Azerbaijan is facing a large decrease in its military budget as state revenues continue to suffer from low oil prices.
According to budget documents released last week, Azerbaijan is budgeting 1.62 billion manat for defense in 2017, down 27.5 percent from the projected spending in 2016. And that doesn't take into account the declining value of the manat, which will make buying equipment from abroad even pricier.
Keeping track of Azerbaijan's defense budget is as much an art as a science, and another complicating factor has been the "special projects and activities" line in the budget, which had funded military procurement from 2011. It disappeared last year, and this year remains out of the budget. Adding to the confusion, most media reporting on the budget appear to have used a figure of 2.9 billion manat for 2017, but that is the combined figure of defense and internal security spending.

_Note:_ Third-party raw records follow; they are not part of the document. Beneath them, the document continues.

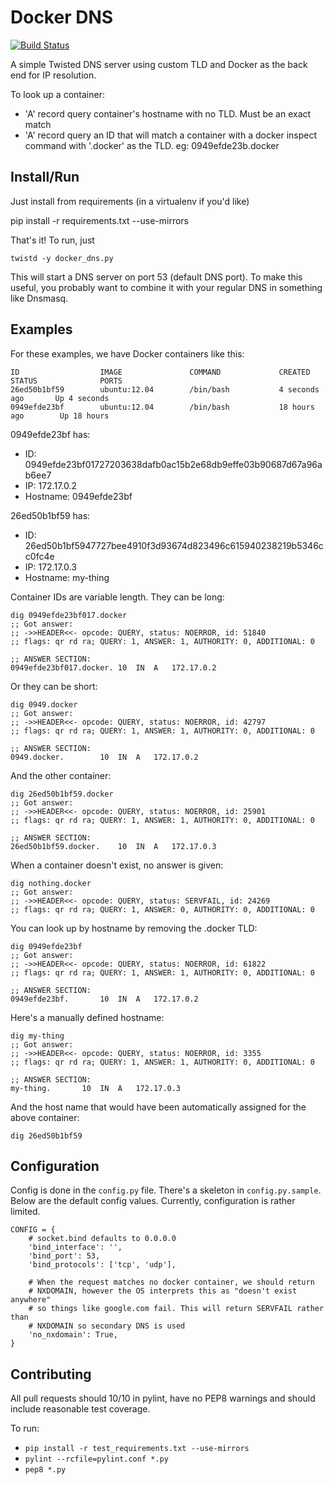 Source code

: Docker DNS
==========
[![Build Status](https://travis-ci.org/infoxchange/docker_dns.png?branch=master)](https://travis-ci.org/infoxchange/docker_dns)

A simple Twisted DNS server using custom TLD and Docker as the back end for IP
resolution.

To look up a container:
 - 'A' record query container's hostname with no TLD. Must be an exact match
 - 'A' record query an ID that will match a container with a docker inspect
   command with '.docker' as the TLD. eg: 0949efde23b.docker

Install/Run
-----------

Just install from requirements (in a virtualenv if you'd like)

   pip install -r requirements.txt --use-mirrors

That's it! To run, just

    twistd -y docker_dns.py

This will start a DNS server on port 53 (default DNS port). To make this
useful, you probably want to combine it with your regular DNS in something like
Dnsmasq.

Examples
--------
For these examples, we have Docker containers like this:

    ID                  IMAGE               COMMAND             CREATED             STATUS              PORTS
    26ed50b1bf59        ubuntu:12.04        /bin/bash           4 seconds ago       Up 4 seconds
    0949efde23bf        ubuntu:12.04        /bin/bash           18 hours ago        Up 18 hours

0949efde23bf has:

 - ID: 0949efde23bf01727203638dafb0ac15b2e68db9effe03b90687d67a96ab6ee7
 - IP: 172.17.0.2
 - Hostname: 0949efde23bf

26ed50b1bf59 has:

 - ID: 26ed50b1bf5947727bee4910f3d93674d823496c615940238219b5346cc0fc4e
 - IP: 172.17.0.3
 - Hostname: my-thing

Container IDs are variable length. They can be long:

    dig 0949efde23bf017.docker
    ;; Got answer:
    ;; ->>HEADER<<- opcode: QUERY, status: NOERROR, id: 51840
    ;; flags: qr rd ra; QUERY: 1, ANSWER: 1, AUTHORITY: 0, ADDITIONAL: 0

    ;; ANSWER SECTION:
    0949efde23bf017.docker. 10  IN  A   172.17.0.2


Or they can be short:

    dig 0949.docker
    ;; Got answer:
    ;; ->>HEADER<<- opcode: QUERY, status: NOERROR, id: 42797
    ;; flags: qr rd ra; QUERY: 1, ANSWER: 1, AUTHORITY: 0, ADDITIONAL: 0

    ;; ANSWER SECTION:
    0949.docker.		10	IN	A	172.17.0.2

And the other container:

    dig 26ed50b1bf59.docker
    ;; Got answer:
    ;; ->>HEADER<<- opcode: QUERY, status: NOERROR, id: 25901
    ;; flags: qr rd ra; QUERY: 1, ANSWER: 1, AUTHORITY: 0, ADDITIONAL: 0

    ;; ANSWER SECTION:
    26ed50b1bf59.docker.	10	IN	A	172.17.0.3

When a container doesn't exist, no answer is given:

    dig nothing.docker
    ;; Got answer:
    ;; ->>HEADER<<- opcode: QUERY, status: SERVFAIL, id: 24269
    ;; flags: qr rd ra; QUERY: 1, ANSWER: 0, AUTHORITY: 0, ADDITIONAL: 0

You can look up by hostname by removing the .docker TLD:

    dig 0949efde23bf
    ;; Got answer:
    ;; ->>HEADER<<- opcode: QUERY, status: NOERROR, id: 61822
    ;; flags: qr rd ra; QUERY: 1, ANSWER: 1, AUTHORITY: 0, ADDITIONAL: 0

    ;; ANSWER SECTION:
    0949efde23bf.		10	IN	A	172.17.0.2

Here's a manually defined hostname:

    dig my-thing
    ;; Got answer:
    ;; ->>HEADER<<- opcode: QUERY, status: NOERROR, id: 3355
    ;; flags: qr rd ra; QUERY: 1, ANSWER: 1, AUTHORITY: 0, ADDITIONAL: 0

    ;; ANSWER SECTION:
    my-thing.		10	IN	A	172.17.0.3

And the host name that would have been automatically assigned for the above
container:

    dig 26ed50b1bf59

Configuration
-------------
Config is done in the `config.py` file. There's a skeleton in
`config.py.sample`. Below are the default config values. Currently,
configuration is rather limited.

    CONFIG = {
        # socket.bind defaults to 0.0.0.0
        'bind_interface': '',
        'bind_port': 53,
        'bind_protocols': ['tcp', 'udp'],

        # When the request matches no docker container, we should return
        # NXDOMAIN, however the OS interprets this as "doesn't exist anywhere"
        # so things like google.com fail. This will return SERVFAIL rather than
        # NXDOMAIN so secondary DNS is used
        'no_nxdomain': True,
    }

Contributing
------------
All pull requests should 10/10 in pylint, have no PEP8 warnings and should
include reasonable test coverage.

To run:

 - `pip install -r test_requirements.txt --use-mirrors`
 - `pylint --rcfile=pylint.conf *.py`
 - `pep8 *.py`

The cut in defense spending is nearly three times the overall decrease in spending, about 10 percent.
Azerbaijan's massive arms budget has been a cornerstone of the government's efforts to take back the territory of Nagorno Karabakh, which it lost to Armenian forces during a war as the Soviet Union collapsed, either by force or by forcing Armenians to negotiate.
“It is our priority and we will continue to increase military spending," said Azerbaijan President Ilham Aliyev in 2014. "Over the past 10 years, our military spending has increased more than 20-fold, and our spending allocated to the armed forces is approximately twice as large as Armenia’s overall state budget."

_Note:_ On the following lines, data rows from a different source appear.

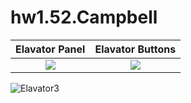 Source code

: # hw1.52.Campbell

Elavator Panel             |  Elavator Buttons
:-------------------------:|:-------------------------:
![](https://cdn.discordapp.com/attachments/307657330479333376/618420076638502933/image0.jpg)  |  ![](https://cdn.discordapp.com/attachments/307657330479333376/618419998452482059/image0.jpg)


![Elavator3](https://cdn.discordapp.com/attachments/437880451890151432/624047388566355979/20190918_200018.jpg)
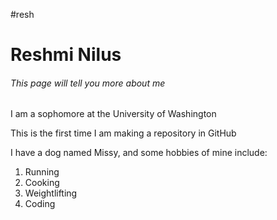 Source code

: #resh
<h1>Reshmi Nilus</h1>
<h6>This page will tell you more about me </h6>
<p>I am a sophomore at the University of Washington</p>
<p>This is the first time I am making a repository in GitHub</p>
<p> I have a dog named Missy, and some hobbies of mine include: </p>
<ol>
  <li>Running</li>
  <li>Cooking</li>
  <li>Weightlifting</li>
  <li>Coding</li>
</ol>
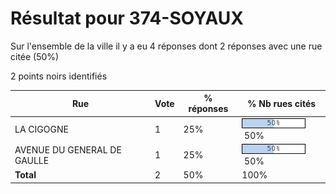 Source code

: # Résultat pour 374-SOYAUX

Sur l'ensemble de la ville il y a eu 4 réponses dont 2 réponses avec une rue citée (50%)

2 points noirs identifiés

| Rue | Vote | % réponses | % Nb rues cités|
|-----|------|------------|----------------|
| LA CIGOGNE | 1 | 25% | <img src="../../img/bar_50.gif" />&nbsp;50%|
| AVENUE DU GENERAL DE GAULLE | 1 | 25% | <img src="../../img/bar_50.gif" />&nbsp;50%|
| **Total** | 2 | 50% | 100%|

That has borne fruit, as the performance of Azerbaijan's armed forces in the "four-day war" in April of this year surprised many observers. And it's possible that Azerbaijan's arsenal has grown to the point where a tapering off of acquisitions may be something normal, not just a response forced by poor economic circumstances.
Still, the recent appearance of new advanced Russian missile systems in Armenia's arsenal has apparently been the source of some concern in Baku, with the defense ministry saying it would "step up" weapons purchases in response, including looking at Pakistani missiles that are roughly equivalent to Armenia's new arms.
And last week, Azerbaijan held its second arms expo, ADEX 2016, which attracted arms manufacturers from around the world, including pavilions devoted to showing off the wares of the defense industries of Russia, Turkey, Israel, China, Belarus, France, and Pakistan. Azerbaijan wasn't just looking to buy, but also to sell, showing off new products like a joint Azerbaijani-Canadian armored personnel carrier, another domestically produced APC, and armed drones of which the Azerbaijani armed forces are reportedly buying "hundreds."
It remains to be seen, however, how a declining budget and weakening currency, may make all that a more distant prospect.